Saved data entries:
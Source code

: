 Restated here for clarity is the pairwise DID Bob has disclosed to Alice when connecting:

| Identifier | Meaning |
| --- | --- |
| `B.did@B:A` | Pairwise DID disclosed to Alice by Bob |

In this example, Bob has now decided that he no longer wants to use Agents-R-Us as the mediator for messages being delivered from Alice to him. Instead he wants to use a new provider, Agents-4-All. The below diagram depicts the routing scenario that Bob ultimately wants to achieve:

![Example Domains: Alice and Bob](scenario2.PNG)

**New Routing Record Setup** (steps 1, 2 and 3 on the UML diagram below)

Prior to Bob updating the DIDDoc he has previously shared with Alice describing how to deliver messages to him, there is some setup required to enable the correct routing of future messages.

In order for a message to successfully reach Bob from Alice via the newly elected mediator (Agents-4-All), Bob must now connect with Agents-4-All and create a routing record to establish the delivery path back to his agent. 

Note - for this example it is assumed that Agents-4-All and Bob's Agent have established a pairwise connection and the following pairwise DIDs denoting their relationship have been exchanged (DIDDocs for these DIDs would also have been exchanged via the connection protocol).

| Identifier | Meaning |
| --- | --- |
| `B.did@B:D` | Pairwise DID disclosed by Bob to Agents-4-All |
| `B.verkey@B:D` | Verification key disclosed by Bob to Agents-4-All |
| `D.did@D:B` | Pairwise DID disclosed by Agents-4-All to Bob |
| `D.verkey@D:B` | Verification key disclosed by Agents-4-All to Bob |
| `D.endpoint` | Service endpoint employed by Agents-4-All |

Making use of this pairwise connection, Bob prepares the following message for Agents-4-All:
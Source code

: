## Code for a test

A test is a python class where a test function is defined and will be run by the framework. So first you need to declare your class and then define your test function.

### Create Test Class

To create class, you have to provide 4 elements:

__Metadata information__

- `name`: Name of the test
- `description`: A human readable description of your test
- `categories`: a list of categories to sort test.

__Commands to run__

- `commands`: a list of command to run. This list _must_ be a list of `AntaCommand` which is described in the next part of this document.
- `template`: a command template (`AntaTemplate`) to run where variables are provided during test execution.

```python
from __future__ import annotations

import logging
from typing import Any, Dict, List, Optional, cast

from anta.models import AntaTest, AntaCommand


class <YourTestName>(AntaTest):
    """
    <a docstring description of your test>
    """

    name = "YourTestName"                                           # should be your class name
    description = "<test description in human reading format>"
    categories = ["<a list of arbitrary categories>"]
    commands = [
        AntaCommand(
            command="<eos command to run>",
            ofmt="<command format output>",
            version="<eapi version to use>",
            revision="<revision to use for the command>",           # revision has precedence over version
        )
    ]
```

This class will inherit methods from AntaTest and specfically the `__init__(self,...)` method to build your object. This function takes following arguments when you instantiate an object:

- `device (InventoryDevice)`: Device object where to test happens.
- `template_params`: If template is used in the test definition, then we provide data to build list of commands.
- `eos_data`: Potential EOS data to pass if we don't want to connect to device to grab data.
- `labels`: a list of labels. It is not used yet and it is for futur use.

EXERCISE GOAL: Read through the records above and copy the lines that contain "import".

ANSWER TO THIS EXERCISE:
from __future__ import annotations
import logging
from typing import Any, Dict, List, Optional, cast
from anta.models import AntaTest, AntaCommand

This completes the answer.